*Exercise goal*: Please repeat every entry exactly as written, but skip the pictures.

·····

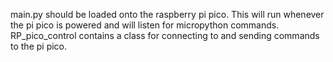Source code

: main.py should be loaded onto the raspberry pi pico. This will run whenever the pi pico is powered and will listen for micropython commands.
RP_pico_control contains a class for connecting to and sending commands to the pi pico.
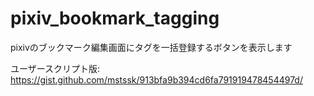 # pixiv_bookmark_tagging
pixivのブックマーク編集画面にタグを一括登録するボタンを表示します

ユーザースクリプト版: https://gist.github.com/mstssk/913bfa9b394cd6fa791919478454497d/

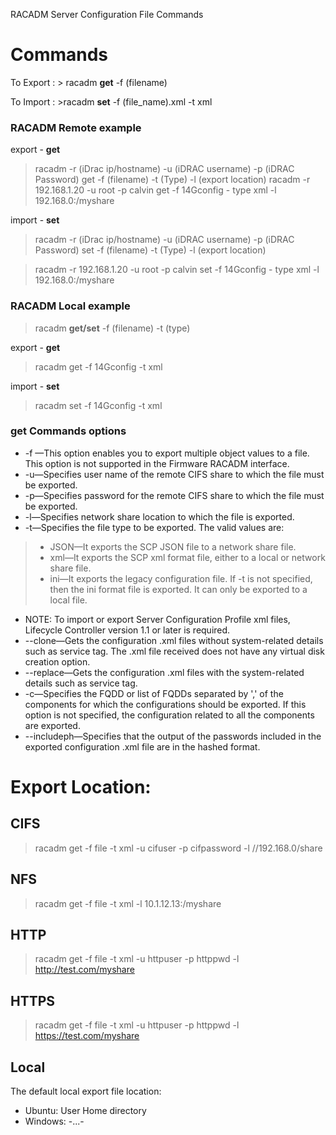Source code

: RACADM Server Configuration File Commands
# Commands

To Export : > racadm **get** -f (filename)

To Import : >racadm **set** -f (file_name).xml -t xml
### RACADM Remote example
export - **get**
> racadm -r (iDrac ip/hostname) -u (iDRAC username) -p (iDRAC Password) get -f (filename) -t (Type) -l (export location)
> racadm -r 192.168.1.20 -u root -p calvin get -f 14Gconfig - type xml -l 192.168.0:/myshare

import - **set**
> racadm -r (iDrac ip/hostname) -u (iDRAC username) -p (iDRAC Password) set -f (filename) -t (Type) -l (export location)

> racadm -r 192.168.1.20 -u root -p calvin set -f 14Gconfig - type xml -l 192.168.0:/myshare


### RACADM Local example
> racadm **get/set** -f (filename) -t (type)

export - **get**
> racadm get -f 14Gconfig -t xml

import - **set**
> racadm set -f 14Gconfig -t xml 


### get Commands options
* -f <filename>—This option enables you to export multiple object values to a file. This option is not supported in the Firmware RACADM interface.
* -u—Specifies user name of the remote CIFS share to which the file must be exported.
* -p—Specifies password for the remote CIFS share to which the file must be exported.
* -l—Specifies network share location to which the file is exported.
* -t—Specifies the file type to be exported.
The valid values are:

> * JSON—It exports the SCP JSON file to a network share file.
> * xml—It exports the SCP xml format file, either to a local or network share file.
> * ini—It exports the legacy configuration file. If -t is not specified, then the ini format file is exported. It can only be exported to a local file.

* NOTE: To import or export Server Configuration Profile xml files, Lifecycle Controller version 1.1 or later is required.
* --clone—Gets the configuration .xml files without system-related details such as service tag. The .xml file received does not have any virtual disk creation option.
* --replace—Gets the configuration .xml files with the system-related details such as service tag.
* -c—Specifies the FQDD or list of FQDDs separated by ',' of the components for which the configurations should be exported. If this option is not specified, the configuration related to all the components are exported.
* --includeph—Specifies that the output of the passwords included in the exported configuration .xml file are in the hashed format.
# Export Location:
## CIFS
> racadm get -f file -t xml -u cifuser -p cifpassword -l //192.168.0/share 
## NFS
> racadm get -f file -t xml -l 10.1.12.13:/myshare
## HTTP
> racadm get -f file -t xml -u httpuser -p httppwd -l http://test.com/myshare
## HTTPS
> racadm get -f file -t xml -u httpuser -p httppwd -l https://test.com/myshare
## Local
The default local export file location:
* Ubuntu: User Home directory 
* Windows: -...-
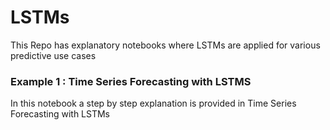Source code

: # LSTMs
This Repo has explanatory notebooks where LSTMs are applied for various predictive use cases 


### Example 1 :  Time Series Forecasting with LSTMS
In this notebook a step by step explanation is provided in Time Series Forecasting with LSTMs
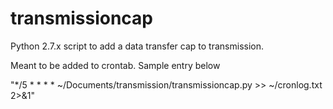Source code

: transmissioncap
===============

Python 2.7.x script to add a data transfer cap to transmission.

Meant to be added to crontab. Sample entry below

"*/5 * * * * ~/Documents/transmission/transmissioncap.py >> ~/cronlog.txt 2>&1"
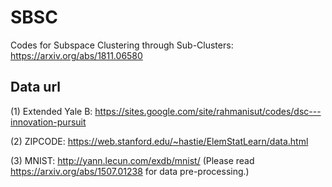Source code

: # SBSC
Codes for Subspace Clustering through Sub-Clusters: https://arxiv.org/abs/1811.06580

## Data url
(1) Extended Yale B: https://sites.google.com/site/rahmanisut/codes/dsc---innovation-pursuit 

(2) ZIPCODE: https://web.stanford.edu/~hastie/ElemStatLearn/data.html 

(3) MNIST: http://yann.lecun.com/exdb/mnist/ (Please read https://arxiv.org/abs/1507.01238 for data pre-processing.) 
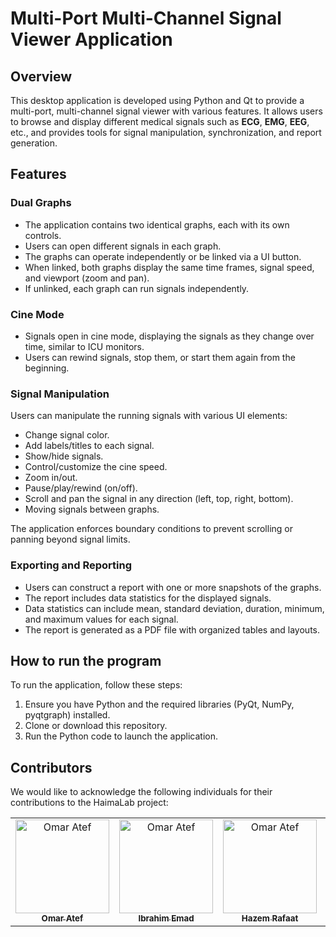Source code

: # Multi-Port Multi-Channel Signal Viewer Application

## Overview

This desktop application is developed using Python and Qt to provide a multi-port, multi-channel signal viewer with various features. It allows users to browse and display different medical signals such as **ECG**, **EMG**, **EEG**, etc., and provides tools for signal manipulation, synchronization, and report generation.

## Features

### Dual Graphs

- The application contains two identical graphs, each with its own controls.
- Users can open different signals in each graph.
- The graphs can operate independently or be linked via a UI button.
- When linked, both graphs display the same time frames, signal speed, and viewport (zoom and pan).
- If unlinked, each graph can run signals independently.

### Cine Mode

- Signals open in cine mode, displaying the signals as they change over time, similar to ICU monitors.
- Users can rewind signals, stop them, or start them again from the beginning.

### Signal Manipulation

Users can manipulate the running signals with various UI elements:

- Change signal color.
- Add labels/titles to each signal.
- Show/hide signals.
- Control/customize the cine speed.
- Zoom in/out.
- Pause/play/rewind (on/off).
- Scroll and pan the signal in any direction (left, top, right, bottom).
- Moving signals between graphs.

The application enforces boundary conditions to prevent scrolling or panning beyond signal limits.

### Exporting and Reporting

- Users can construct a report with one or more snapshots of the graphs.
- The report includes data statistics for the displayed signals.
- Data statistics can include mean, standard deviation, duration, minimum, and maximum values for each signal.
- The report is generated as a PDF file with organized tables and layouts.

## How to run the program

To run the application, follow these steps:

1. Ensure you have Python and the required libraries (PyQt, NumPy, pyqtgraph) installed.
2. Clone or download this repository.
3. Run the Python code to launch the application.

## Contributors

We would like to acknowledge the following individuals for their contributions to the HaimaLab project:

<table>
  <tr>
    <td align="center">
      <a href="https://github.com/OmarAtef0" target="_black">
      <img src="https://avatars.githubusercontent.com/u/131784941?v=4" width="150px;" alt="Omar Atef"/>
      <br />
      <sub><b>Omar Atef</b></sub></a>
    </td>  
    <td align="center">
      <a href="https://github.com/IbrahimEmad11" target="_black">
      <img src="https://avatars.githubusercontent.com/u/110200613?v=4" width="150px;" alt="Omar Atef"/>
      <br />
      <sub><b>Ibrahim Emad</b></sub></a>
    </td>  
    <td align="center">
      <a href="https://github.com/Hazem-Raafat" target="_black">
      <img src="https://avatars.githubusercontent.com/u/100636693?v=4" width="150px;" alt="Omar Atef"/>
      <br />
      <sub><b>Hazem Rafaat</b></sub></a>
    </td>  
    <td align="center">
      <a href="https://github.com/Ahmedkhaled222" target="_black">
      <img src="https://avatars.githubusercontent.com/u/109425772?v=4" width="150px;" alt="Omar Atef"/>
      <br />
      <sub><b>Ahmed Khaled</b></sub></a>
    </td>  
  </tr>
 </table>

·····

*Solution for this task*:
Source code

: main.py should be loaded onto the raspberry pi pico. This will run whenever the pi pico is powered and will listen for micropython commands.
RP_pico_control contains a class for connecting to and sending commands to the pi pico.
 # pixiv_bookmark_tagging
pixivのブックマーク編集画面にタグを一括登録するボタンを表示します

ユーザースクリプト版: https://gist.github.com/mstssk/913bfa9b394cd6fa791919478454497d/

Source code

: RACADM Server Configuration File Commands
# Commands

To Export : > racadm **get** -f (filename)

To Import : >racadm **set** -f (file_name).xml -t xml
### RACADM Remote example
export - **get**
> racadm -r (iDrac ip/hostname) -u (iDRAC username) -p (iDRAC Password) get -f (filename) -t (Type) -l (export location)
> racadm -r 192.168.1.20 -u root -p calvin get -f 14Gconfig - type xml -l 192.168.0:/myshare

import - **set**
> racadm -r (iDrac ip/hostname) -u (iDRAC username) -p (iDRAC Password) set -f (filename) -t (Type) -l (export location)

> racadm -r 192.168.1.20 -u root -p calvin set -f 14Gconfig - type xml -l 192.168.0:/myshare


### RACADM Local example
> racadm **get/set** -f (filename) -t (type)

export - **get**
> racadm get -f 14Gconfig -t xml

import - **set**
> racadm set -f 14Gconfig -t xml 


### get Commands options
* -f <filename>—This option enables you to export multiple object values to a file. This option is not supported in the Firmware RACADM interface.
* -u—Specifies user name of the remote CIFS share to which the file must be exported.
* -p—Specifies password for the remote CIFS share to which the file must be exported.
* -l—Specifies network share location to which the file is exported.
* -t—Specifies the file type to be exported.
The valid values are:

> * JSON—It exports the SCP JSON file to a network share file.
> * xml—It exports the SCP xml format file, either to a local or network share file.
> * ini—It exports the legacy configuration file. If -t is not specified, then the ini format file is exported. It can only be exported to a local file.

* NOTE: To import or export Server Configuration Profile xml files, Lifecycle Controller version 1.1 or later is required.
* --clone—Gets the configuration .xml files without system-related details such as service tag. The .xml file received does not have any virtual disk creation option.
* --replace—Gets the configuration .xml files with the system-related details such as service tag.
* -c—Specifies the FQDD or list of FQDDs separated by ',' of the components for which the configurations should be exported. If this option is not specified, the configuration related to all the components are exported.
* --includeph—Specifies that the output of the passwords included in the exported configuration .xml file are in the hashed format.
# Export Location:
## CIFS
> racadm get -f file -t xml -u cifuser -p cifpassword -l //192.168.0/share 
## NFS
> racadm get -f file -t xml -l 10.1.12.13:/myshare
## HTTP
> racadm get -f file -t xml -u httpuser -p httppwd -l http://test.com/myshare
## HTTPS
> racadm get -f file -t xml -u httpuser -p httppwd -l https://test.com/myshare
## Local
The default local export file location:
* Ubuntu: User Home directory 
* Windows: -...-
Source code

: # LSTMs
This Repo has explanatory notebooks where LSTMs are applied for various predictive use cases 


### Example 1 :  Time Series Forecasting with LSTMS
In this notebook a step by step explanation is provided in Time Series Forecasting with LSTMs
Source code

: transmissioncap
===============

Python 2.7.x script to add a data transfer cap to transmission.

Meant to be added to crontab. Sample entry below

"*/5 * * * * ~/Documents/transmission/transmissioncap.py >> ~/cronlog.txt 2>&1"
Source code

: # SBSC
Codes for Subspace Clustering through Sub-Clusters: https://arxiv.org/abs/1811.06580

## Data url
(1) Extended Yale B: https://sites.google.com/site/rahmanisut/codes/dsc---innovation-pursuit 

(2) ZIPCODE: https://web.stanford.edu/~hastie/ElemStatLearn/data.html 

(3) MNIST: http://yann.lecun.com/exdb/mnist/ (Please read https://arxiv.org/abs/1507.01238 for data pre-processing.) 
Source code

: # Multi-Port Multi-Channel Signal Viewer Application

## Overview

This desktop application is developed using Python and Qt to provide a multi-port, multi-channel signal viewer with various features. It allows users to browse and display different medical signals such as **ECG**, **EMG**, **EEG**, etc., and provides tools for signal manipulation, synchronization, and report generation.

## Features

### Dual Graphs

- The application contains two identical graphs, each with its own controls.
- Users can open different signals in each graph.
- The graphs can operate independently or be linked via a UI button.
- When linked, both graphs display the same time frames, signal speed, and viewport (zoom and pan).
- If unlinked, each graph can run signals independently.

### Cine Mode

- Signals open in cine mode, displaying the signals as they change over time, similar to ICU monitors.
- Users can rewind signals, stop them, or start them again from the beginning.

### Signal Manipulation

Users can manipulate the running signals with various UI elements:

- Change signal color.
- Add labels/titles to each signal.
- Show/hide signals.
- Control/customize the cine speed.
- Zoom in/out.
- Pause/play/rewind (on/off).
- Scroll and pan the signal in any direction (left, top, right, bottom).
- Moving signals between graphs.

The application enforces boundary conditions to prevent scrolling or panning beyond signal limits.

### Exporting and Reporting

- Users can construct a report with one or more snapshots of the graphs.
- The report includes data statistics for the displayed signals.
- Data statistics can include mean, standard deviation, duration, minimum, and maximum values for each signal.
- The report is generated as a PDF file with organized tables and layouts.

## How to run the program

To run the application, follow these steps:

1. Ensure you have Python and the required libraries (PyQt, NumPy, pyqtgraph) installed.
2. Clone or download this repository.
3. Run the Python code to launch the application.

## Contributors

We would like to acknowledge the following individuals for their contributions to the HaimaLab project:

<table>
  <tr>
    <td align="center">
      <a href="https://github.com/OmarAtef0" target="_black">
      <img src="https://avatars.githubusercontent.com/u/131784941?v=4" width="150px;" alt="Omar Atef"/>
      <br />
      <sub><b>Omar Atef</b></sub></a>
    </td>  
    <td align="center">
      <a href="https://github.com/IbrahimEmad11" target="_black">
      <img src="https://avatars.githubusercontent.com/u/110200613?v=4" width="150px;" alt="Omar Atef"/>
      <br />
      <sub><b>Ibrahim Emad</b></sub></a>
    </td>  
    <td align="center">
      <a href="https://github.com/Hazem-Raafat" target="_black">
      <img src="https://avatars.githubusercontent.com/u/100636693?v=4" width="150px;" alt="Omar Atef"/>
      <br />
      <sub><b>Hazem Rafaat</b></sub></a>
    </td>  
    <td align="center">
      <a href="https://github.com/Ahmedkhaled222" target="_black">
      <img src="https://avatars.githubusercontent.com/u/109425772?v=4" width="150px;" alt="Omar Atef"/>
      <br />
      <sub><b>Ahmed Khaled</b></sub></a>
    </td>  
  </tr>
 </table>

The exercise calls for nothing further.